--- DIRECTIONS FOR THIS TASK ---
Scan the entries for lines with the word "only" and copy those lines.

--- RECORDS SUPPLIED ---
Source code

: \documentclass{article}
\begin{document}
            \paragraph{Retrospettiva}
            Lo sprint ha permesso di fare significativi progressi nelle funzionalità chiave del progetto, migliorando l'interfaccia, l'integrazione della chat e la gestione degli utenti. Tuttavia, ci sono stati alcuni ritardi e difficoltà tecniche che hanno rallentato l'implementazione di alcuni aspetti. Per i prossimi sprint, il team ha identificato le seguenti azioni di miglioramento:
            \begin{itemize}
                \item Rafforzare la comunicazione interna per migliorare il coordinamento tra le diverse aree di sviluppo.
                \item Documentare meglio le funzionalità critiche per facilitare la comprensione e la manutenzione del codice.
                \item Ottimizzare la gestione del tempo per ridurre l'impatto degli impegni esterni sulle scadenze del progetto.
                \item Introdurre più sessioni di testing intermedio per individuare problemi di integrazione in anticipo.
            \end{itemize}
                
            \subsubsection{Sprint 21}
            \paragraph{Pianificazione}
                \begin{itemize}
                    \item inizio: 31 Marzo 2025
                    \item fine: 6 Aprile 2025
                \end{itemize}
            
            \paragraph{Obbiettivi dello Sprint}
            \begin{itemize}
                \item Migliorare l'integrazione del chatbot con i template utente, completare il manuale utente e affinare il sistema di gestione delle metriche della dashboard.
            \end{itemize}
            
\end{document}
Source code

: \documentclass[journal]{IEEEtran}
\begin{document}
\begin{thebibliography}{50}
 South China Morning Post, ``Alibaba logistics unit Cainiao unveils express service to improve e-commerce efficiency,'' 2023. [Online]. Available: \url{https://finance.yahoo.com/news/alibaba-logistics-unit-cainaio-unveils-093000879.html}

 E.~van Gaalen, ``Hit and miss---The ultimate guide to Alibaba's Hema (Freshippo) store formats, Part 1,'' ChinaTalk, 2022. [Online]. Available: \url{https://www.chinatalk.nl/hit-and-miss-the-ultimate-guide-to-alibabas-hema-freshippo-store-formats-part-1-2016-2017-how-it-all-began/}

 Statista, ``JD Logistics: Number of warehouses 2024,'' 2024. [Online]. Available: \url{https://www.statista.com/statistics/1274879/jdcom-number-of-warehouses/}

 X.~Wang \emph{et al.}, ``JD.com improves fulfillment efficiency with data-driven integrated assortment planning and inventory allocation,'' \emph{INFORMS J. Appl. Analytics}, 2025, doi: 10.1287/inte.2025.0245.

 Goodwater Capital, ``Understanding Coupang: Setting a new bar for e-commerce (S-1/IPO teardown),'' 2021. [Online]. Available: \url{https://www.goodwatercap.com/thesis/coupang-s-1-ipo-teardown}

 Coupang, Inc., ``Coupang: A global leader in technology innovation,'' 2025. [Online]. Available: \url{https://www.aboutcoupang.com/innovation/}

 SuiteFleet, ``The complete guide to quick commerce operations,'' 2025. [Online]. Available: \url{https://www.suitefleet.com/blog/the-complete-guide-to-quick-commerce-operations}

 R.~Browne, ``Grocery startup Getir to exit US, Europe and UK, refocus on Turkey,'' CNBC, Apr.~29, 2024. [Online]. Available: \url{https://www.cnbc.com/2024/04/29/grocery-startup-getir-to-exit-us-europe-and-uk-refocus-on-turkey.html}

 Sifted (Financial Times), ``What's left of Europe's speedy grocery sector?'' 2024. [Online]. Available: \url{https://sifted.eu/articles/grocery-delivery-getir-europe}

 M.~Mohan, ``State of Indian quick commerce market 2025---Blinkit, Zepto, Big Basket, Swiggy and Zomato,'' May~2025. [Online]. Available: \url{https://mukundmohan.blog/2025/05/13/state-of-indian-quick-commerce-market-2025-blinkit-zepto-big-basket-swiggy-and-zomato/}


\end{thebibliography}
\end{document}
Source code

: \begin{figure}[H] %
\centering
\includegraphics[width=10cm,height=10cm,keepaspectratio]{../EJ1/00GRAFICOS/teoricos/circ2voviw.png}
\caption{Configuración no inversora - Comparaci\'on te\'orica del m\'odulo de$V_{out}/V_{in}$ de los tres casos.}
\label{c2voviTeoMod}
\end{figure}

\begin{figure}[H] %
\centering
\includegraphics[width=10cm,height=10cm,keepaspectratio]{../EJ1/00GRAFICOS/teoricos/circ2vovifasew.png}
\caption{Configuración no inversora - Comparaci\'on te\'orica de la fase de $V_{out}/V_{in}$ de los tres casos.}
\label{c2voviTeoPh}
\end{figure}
...
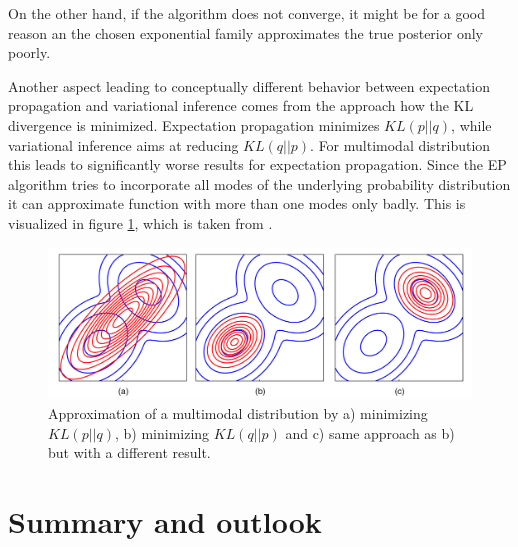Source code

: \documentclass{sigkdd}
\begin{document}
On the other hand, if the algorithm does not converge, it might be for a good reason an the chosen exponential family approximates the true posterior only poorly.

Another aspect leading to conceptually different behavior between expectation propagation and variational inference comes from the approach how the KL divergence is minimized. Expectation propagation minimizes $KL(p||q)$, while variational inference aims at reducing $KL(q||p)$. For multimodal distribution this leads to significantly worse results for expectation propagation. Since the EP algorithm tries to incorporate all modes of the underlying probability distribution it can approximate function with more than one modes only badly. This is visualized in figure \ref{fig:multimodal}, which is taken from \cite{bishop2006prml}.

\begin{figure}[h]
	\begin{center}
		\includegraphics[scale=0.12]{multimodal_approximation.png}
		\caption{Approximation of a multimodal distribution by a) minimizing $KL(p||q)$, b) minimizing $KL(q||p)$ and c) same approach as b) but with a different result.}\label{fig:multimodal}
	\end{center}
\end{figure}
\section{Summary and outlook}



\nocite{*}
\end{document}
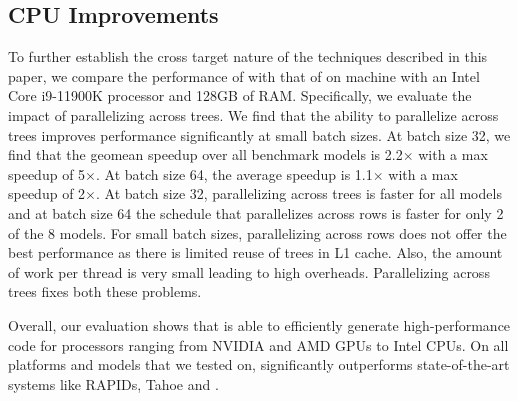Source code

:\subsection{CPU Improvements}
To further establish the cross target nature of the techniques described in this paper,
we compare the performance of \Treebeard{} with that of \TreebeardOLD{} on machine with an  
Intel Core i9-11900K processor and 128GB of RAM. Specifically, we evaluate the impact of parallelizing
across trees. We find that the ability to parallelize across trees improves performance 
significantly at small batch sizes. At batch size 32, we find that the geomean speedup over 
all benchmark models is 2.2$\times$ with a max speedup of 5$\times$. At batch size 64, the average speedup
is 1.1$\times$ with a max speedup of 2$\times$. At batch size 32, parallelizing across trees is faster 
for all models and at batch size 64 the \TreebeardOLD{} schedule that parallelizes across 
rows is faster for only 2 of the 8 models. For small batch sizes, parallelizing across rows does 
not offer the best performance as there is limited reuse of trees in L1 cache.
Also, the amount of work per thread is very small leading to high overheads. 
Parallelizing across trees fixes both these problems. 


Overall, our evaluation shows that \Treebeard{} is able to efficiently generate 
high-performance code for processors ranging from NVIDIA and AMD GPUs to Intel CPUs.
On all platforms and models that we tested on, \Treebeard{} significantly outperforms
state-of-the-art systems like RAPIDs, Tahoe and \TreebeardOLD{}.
==
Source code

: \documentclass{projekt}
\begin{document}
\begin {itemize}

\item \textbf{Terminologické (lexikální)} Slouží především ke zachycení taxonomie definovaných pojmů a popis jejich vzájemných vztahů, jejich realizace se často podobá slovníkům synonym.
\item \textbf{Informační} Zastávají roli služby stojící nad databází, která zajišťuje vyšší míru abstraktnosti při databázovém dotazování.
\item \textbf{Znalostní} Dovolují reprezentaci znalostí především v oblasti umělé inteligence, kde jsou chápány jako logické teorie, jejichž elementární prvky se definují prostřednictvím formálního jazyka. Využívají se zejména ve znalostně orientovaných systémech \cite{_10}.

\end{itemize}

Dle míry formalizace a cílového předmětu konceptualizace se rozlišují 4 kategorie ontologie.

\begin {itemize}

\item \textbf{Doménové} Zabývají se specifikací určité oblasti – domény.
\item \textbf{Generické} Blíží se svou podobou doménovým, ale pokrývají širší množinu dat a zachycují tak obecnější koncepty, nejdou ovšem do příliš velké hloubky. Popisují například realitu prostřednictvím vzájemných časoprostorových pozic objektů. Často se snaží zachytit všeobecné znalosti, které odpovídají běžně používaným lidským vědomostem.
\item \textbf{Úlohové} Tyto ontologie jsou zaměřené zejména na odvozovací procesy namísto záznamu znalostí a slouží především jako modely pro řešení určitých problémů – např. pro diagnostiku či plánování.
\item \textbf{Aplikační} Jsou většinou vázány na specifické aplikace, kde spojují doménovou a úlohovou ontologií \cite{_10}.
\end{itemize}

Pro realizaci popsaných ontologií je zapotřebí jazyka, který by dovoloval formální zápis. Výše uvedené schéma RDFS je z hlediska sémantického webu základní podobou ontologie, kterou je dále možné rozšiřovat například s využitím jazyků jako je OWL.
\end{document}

--- RESPONSE TO THIS EXERCISE ---
On the other hand, if the algorithm does not converge, it might be for a good reason an the chosen exponential family approximates the true posterior only poorly.
Another aspect leading to conceptually different behavior between expectation propagation and variational inference comes from the approach how the KL divergence is minimized. Expectation propagation minimizes $KL(p||q)$, while variational inference aims at reducing $KL(q||p)$. For multimodal distribution this leads to significantly worse results for expectation propagation. Since the EP algorithm tries to incorporate all modes of the underlying probability distribution it can approximate function with more than one modes only badly. This is visualized in figure \ref{fig:multimodal}, which is taken from \cite{bishop2006prml}.
rows is faster for only 2 of the 8 models. For small batch sizes, parallelizing across rows does 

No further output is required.